Rita growled back, "Don't act innocent! You and Maple Syrup were cursing worse than me in team chat!"

Motor shouted, "Wait, we can steer! The impact gave us control!"

Mistblade frowned. "But do we even know if getting hit is good or bad?"

Maple Syrup snapped, "He started it! We're not backing down. Nice work, Rita!"

The yacht hurtled into the swarm, dragging dozens of smaller boats with it, sliding across the unnaturally slick sea like pucks on ice.

The ocean was rigged. On their own, ships crawled at a snail's pace. But once struck, the friction vanished—momentum carried them like missiles.

Chaos erupted. Dozens of crews spun their wheels in panic, desperate to avoid the whirlpool.

Six ships slammed headlong into Rita's yacht. No bounce, no cushion—just raw force that shoved them only a short distance apart. Two of the crews instantly fled in the opposite direction, trying to escape the zone before it turned into a slaughterhouse.

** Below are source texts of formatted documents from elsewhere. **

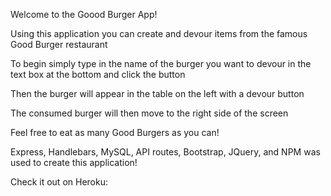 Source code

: Welcome to the Goood Burger App!

Using this application you can create and devour items from the famous Good Burger restaurant

To begin simply type in the name of the burger you want to devour in the text box at the bottom and click the button 

Then the burger will appear in the table on the left with a devour button

The consumed burger will then move to the right side of the screen

Feel free to eat as many Good Burgers as you can! 

Express, Handlebars, MySQL, API routes, Bootstrap, JQuery, and NPM was used to create this application! 

Check it out on Heroku:  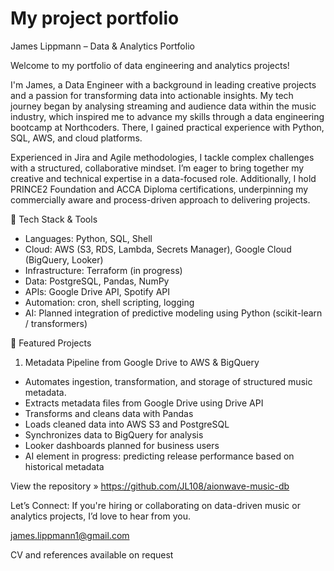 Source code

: # My project portfolio

James Lippmann – Data & Analytics Portfolio

Welcome to my portfolio of data engineering and analytics projects!

I'm James, a Data Engineer with a background in leading creative projects and a passion for transforming data into actionable insights. My tech journey began by analysing streaming and audience data within the music industry, which inspired me to advance my skills through a data engineering bootcamp at Northcoders. There, I gained practical experience with Python, SQL, AWS, and cloud platforms.

Experienced in Jira and Agile methodologies, I tackle complex challenges with a structured, collaborative mindset. I’m eager to bring together my creative and technical expertise in a data-focused role. Additionally, I hold PRINCE2 Foundation and ACCA Diploma certifications, underpinning my commercially aware and process-driven approach to delivering projects.

🔧 Tech Stack & Tools

- Languages: Python, SQL, Shell
- Cloud: AWS (S3, RDS, Lambda, Secrets Manager), Google Cloud (BigQuery, Looker)
- Infrastructure: Terraform (in progress)
- Data: PostgreSQL, Pandas, NumPy
- APIs: Google Drive API, Spotify API
- Automation: cron, shell scripting, logging
- AI: Planned integration of predictive modeling using Python (scikit-learn / transformers)

📂 Featured Projects
1. Metadata Pipeline from Google Drive to AWS & BigQuery

- Automates ingestion, transformation, and storage of structured music metadata.
- Extracts metadata files from Google Drive using Drive API
- Transforms and cleans data with Pandas
- Loads cleaned data into AWS S3 and PostgreSQL
- Synchronizes data to BigQuery for analysis
- Looker dashboards planned for business users
- AI element in progress: predicting release performance based on historical metadata

View the repository » https://github.com/JL108/aionwave-music-db

Let’s Connect:
If you're hiring or collaborating on data-driven music or analytics projects, I’d love to hear from you.

james.lippmann1@gmail.com

CV and references available on request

At the helm, Rita gripped the wheel with one hand, floating above deck to stabilize herself. With the other, she hurled pumpkins that blossomed into glowing hats on her teammates.

Maple Syrup, Fat Goose, Motor, and Mistblade all launched themselves toward enemy decks.

\\[Maple Syrup]: I got a prompt. Range limited—cannot go more than 10 meters from our ship.

\\[Mistblade]: Same here.

\\[Motor]: Goose, cover me. I'm looting repair tools.

Rita split into two. Her true self guarded the helm and the seven-ball, while her shadow form danced at the bow and stern, cutting down anyone who broke past to target the yacht.

She wasn't Lightchaser. Not yet. Despite her double champion title, other students still believed she could be killed. They didn't freeze up at her presence the way they would with her teacher.

Her daggers flashed, afterimages in the air. The burning wings at her back drove panic into every opponent that dared close in.

She noticed the water. In earlier skirmishes she had heard splashes, but from this distance, blocked by other ships, she hadn't seen what happened. Only the gasps of onlookers.

Now, with enemies surging up the deck, she grabbed one caught in Brief Hibernation and hurled him overboard.

The duelists hesitated, their eyes drawn to the sea.

The boy sank slowly, his health ticking down at two thousand per second.

Rita didn't stop fighting, but she counted the numbers in her head.

One kill. Two. Three.

Her blade ended another student, and she looked back again. By now, that first boy should have shaken off the sleep effect.

The water bulged. Something was breaking the surface.

It was him.

But what broke through first was his face—twisted with terror.